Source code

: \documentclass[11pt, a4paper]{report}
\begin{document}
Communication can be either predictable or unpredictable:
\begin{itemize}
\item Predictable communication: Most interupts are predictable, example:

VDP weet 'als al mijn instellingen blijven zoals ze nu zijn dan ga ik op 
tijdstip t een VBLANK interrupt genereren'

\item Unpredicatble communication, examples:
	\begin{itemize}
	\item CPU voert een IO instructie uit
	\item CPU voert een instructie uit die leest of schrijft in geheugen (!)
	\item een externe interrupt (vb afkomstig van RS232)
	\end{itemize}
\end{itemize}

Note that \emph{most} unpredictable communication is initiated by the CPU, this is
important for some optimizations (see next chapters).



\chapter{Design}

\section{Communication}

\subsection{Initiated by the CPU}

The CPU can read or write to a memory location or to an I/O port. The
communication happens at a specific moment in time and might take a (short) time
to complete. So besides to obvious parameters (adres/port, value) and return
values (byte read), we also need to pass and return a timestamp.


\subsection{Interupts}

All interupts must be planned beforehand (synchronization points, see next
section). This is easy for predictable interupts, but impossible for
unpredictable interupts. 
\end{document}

## [Brief]
Filter the listing for the word "voert" and copy every line that holds it.

## [Solution to this exercise]
	\item CPU voert een IO instructie uit
	\item CPU voert een instructie uit die leest of schrijft in geheugen (!)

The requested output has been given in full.